A Job Like Any Other
And now, some Xander viewpoint! Poor, lonesome guy.
Review and recommend, folks! If not me, than at least one story that you read today. Writers are vain, vain creatures and wither and die if not occasionally watered with commentary and the like.-:-:-:-:-:-:-:-:-
Xander had made an appointment with a 'lady of the evening'. Even though he knew the profession had been given legitimacy and social acceptability here in this future that he was in now, he still felt vaguely like he'd done something wrong. It was somewhat mitigated by the fact that he wasn't really thinking of sex when he made the request, but it was still weird to someone of his (lower) middle class upbringing. Especially when he'd spent his later formative years around one or more strong, independent women who almost universally looked down on that particular profession. (The holdout on that was Faith - in her view, it was simply another service that one could provide, if they were so inclined; it was society that made it a bad, dirty, godless thing. Or in her words, "If it's what you wanna do and you don't have to do anyone you don't want to, more power to you!")
And yet, he couldn't stand going all this time without anyone he could talk to any longer. He was a very social person - being isolated like he was on New Melbourne was torture for him. Oh, he had co-workers that he palled around with from time to time, but he was unaccustomed to opening up to other men. And the women that chose this kind of work tended to be extra wary about strange men who felt chatty.
Also, who would believe him about being from five hundred-odd years in the past that was a helper in fighting vampires and other bump-in-the-night type creatures?
But then he'd heard about Companions. Initially, he'd scoffed. Swearing that he didn't need to 'pay for it'. But he was still curious about a group where the universe's oldest profession was elevated to a lofty social status the way Companions were. Since he'd long since discovered that the Cortex was like the internet ramped up to the nth degree, he went researching. From there, he discovered that Companions were something like courtesan, psychologist and bartender all rolled into one. For more than a few of your hard earned coins, you had a Companion for however long you booked them for, in every sense of the word. Not only would they lay with you, but they would talk with you, listen to you, and never breathe a word of it to another soul. (Unless you were a jerk to them, then you got blackballed from their customer list.)
Xander was intrigued. Seriously considering the notion of hiring a lady's 'services'. He could almost care less about the physical aspect, (almost - he was still a healthy young man, after all), but the idea of being able to unburden himself completely without the fear of coming off like a headcase at best, or hauled off to a room with padded sunlight or worse being the more extreme outcome. This, of course, warred with the notion that paying for someones company was intrinsically wrong.
He could practically hear Buffy's chastising voice in his head, that he shouldn't resort to a hooker. Or see Willow's disapproving expression when he considered this. Then again, Faith would probably cheer him on and remind him that he'd only get what he paid for. Dawn, he figured could go either way. Giles, of course, would polish his glasses and pretend to hear nothing. But that was the problem. None of them were around.

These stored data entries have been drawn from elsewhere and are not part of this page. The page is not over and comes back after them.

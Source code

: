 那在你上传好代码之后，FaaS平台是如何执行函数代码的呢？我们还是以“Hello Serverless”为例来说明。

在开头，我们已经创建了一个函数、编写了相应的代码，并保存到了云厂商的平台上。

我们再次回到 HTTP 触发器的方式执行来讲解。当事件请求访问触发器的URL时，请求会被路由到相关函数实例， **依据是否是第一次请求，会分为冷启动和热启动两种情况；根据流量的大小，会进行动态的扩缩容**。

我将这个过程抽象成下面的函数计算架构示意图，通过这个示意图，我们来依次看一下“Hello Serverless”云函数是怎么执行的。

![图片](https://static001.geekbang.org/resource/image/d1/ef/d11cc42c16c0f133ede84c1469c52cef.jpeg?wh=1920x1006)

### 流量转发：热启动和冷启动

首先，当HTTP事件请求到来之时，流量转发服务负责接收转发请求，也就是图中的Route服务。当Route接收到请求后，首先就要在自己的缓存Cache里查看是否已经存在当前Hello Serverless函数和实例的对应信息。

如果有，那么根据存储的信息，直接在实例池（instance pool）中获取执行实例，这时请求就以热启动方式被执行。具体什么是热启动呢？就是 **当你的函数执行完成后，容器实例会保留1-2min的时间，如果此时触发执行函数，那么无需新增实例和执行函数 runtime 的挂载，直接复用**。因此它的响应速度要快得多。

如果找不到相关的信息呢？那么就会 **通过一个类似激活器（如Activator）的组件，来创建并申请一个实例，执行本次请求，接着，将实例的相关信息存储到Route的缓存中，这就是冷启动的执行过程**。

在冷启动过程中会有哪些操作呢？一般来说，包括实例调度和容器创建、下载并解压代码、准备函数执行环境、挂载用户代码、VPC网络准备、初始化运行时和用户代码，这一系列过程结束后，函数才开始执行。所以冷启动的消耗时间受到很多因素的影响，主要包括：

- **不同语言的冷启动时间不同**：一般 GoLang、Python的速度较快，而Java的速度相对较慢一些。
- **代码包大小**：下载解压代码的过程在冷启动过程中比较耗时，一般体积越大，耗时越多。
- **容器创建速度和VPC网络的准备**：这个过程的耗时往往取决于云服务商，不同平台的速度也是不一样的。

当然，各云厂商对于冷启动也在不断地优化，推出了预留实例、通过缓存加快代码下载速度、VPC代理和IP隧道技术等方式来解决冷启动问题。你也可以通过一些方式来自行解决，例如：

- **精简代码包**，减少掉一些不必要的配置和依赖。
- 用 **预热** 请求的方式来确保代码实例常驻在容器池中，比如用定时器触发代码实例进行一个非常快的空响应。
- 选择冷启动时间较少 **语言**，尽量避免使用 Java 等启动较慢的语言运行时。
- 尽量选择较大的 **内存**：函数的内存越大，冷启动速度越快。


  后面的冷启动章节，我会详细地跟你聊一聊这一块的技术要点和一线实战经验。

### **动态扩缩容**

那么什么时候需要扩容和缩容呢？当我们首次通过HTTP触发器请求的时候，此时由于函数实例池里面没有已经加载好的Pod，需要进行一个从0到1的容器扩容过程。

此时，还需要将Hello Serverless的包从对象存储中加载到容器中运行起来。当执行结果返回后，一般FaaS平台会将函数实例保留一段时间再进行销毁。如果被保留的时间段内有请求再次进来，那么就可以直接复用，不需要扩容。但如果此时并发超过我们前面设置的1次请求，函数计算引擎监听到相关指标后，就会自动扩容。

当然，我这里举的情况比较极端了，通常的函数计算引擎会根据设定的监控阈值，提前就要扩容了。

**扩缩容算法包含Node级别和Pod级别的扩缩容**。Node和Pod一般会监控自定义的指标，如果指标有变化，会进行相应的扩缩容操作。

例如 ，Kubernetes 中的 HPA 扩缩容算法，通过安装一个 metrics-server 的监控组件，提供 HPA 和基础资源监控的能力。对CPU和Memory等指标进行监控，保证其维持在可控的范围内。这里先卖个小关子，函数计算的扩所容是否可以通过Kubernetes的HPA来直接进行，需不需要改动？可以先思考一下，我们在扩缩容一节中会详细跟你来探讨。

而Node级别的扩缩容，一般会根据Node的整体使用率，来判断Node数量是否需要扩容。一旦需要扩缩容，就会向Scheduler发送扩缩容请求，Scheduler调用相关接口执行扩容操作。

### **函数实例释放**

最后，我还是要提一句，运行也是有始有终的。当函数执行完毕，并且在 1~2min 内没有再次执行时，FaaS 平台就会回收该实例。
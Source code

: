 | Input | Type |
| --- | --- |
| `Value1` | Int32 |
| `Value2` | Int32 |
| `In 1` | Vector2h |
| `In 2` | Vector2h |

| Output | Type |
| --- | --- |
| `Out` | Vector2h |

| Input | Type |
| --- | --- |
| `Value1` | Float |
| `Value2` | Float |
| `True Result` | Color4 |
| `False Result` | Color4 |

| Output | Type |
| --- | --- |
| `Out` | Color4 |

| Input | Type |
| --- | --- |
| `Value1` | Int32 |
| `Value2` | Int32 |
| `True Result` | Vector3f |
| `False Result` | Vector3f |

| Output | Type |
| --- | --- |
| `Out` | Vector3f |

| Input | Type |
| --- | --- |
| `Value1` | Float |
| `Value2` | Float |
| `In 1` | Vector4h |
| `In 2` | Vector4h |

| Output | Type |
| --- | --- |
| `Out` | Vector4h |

Carefully, without indicating why he was asking about it, he sounded out some of his coworkers at the processing plant about what they thought of the kind of work a Companion did. As one might expect, the opinions ran the gamut of acceptance. From abject religious prudes to people that, in another time and place, Xander could have pegged as a free-love hippie, he got every kind of response from 'dirtybadgodless people!' to 'such a glamorous profession' to 'it's a job like any other, except for the on-the-clock orgasms', (Xander had nearly snorted coffee through his nose when his own supervisor said that.) What surprised Xander, however, was the near universal acceptance of it, not counting the more fanatical opposition.
In the end, with much waffling, Xander put the request in. He knew from casual conversation with his co-workers, that acceptance on the part of a Companion was highly unlikely. By and large, they catered to the rich and shameless. So his surprise was total when he received just such a reply from one Inara Serra and brought back all of his hesitance to the surface.
And before he knew it, he found himself walking through the spaceport (dear leaping chrome-plated Jeebus, he was walking through a spaceport!) to the appointed dock. He was briefly taken aback when he saw the battered looking, but well maintained shuttle cooling its jets in the landing space. Somehow, he'd figured from all his research that a Companion would have a more opulent looking means of transit. It took Xander a few moments to work up the nerve to approach the shuttle. Tucking the package that he'd brought with him under his arm, he walked to the hatch of the shuttle and rapped gingerly on the door with his knuckles. (Which, ow, metal door.) Then he waited semi-patiently for the woman named Inara to answer.
He just hoped he didn't seem terribly skeevy to her.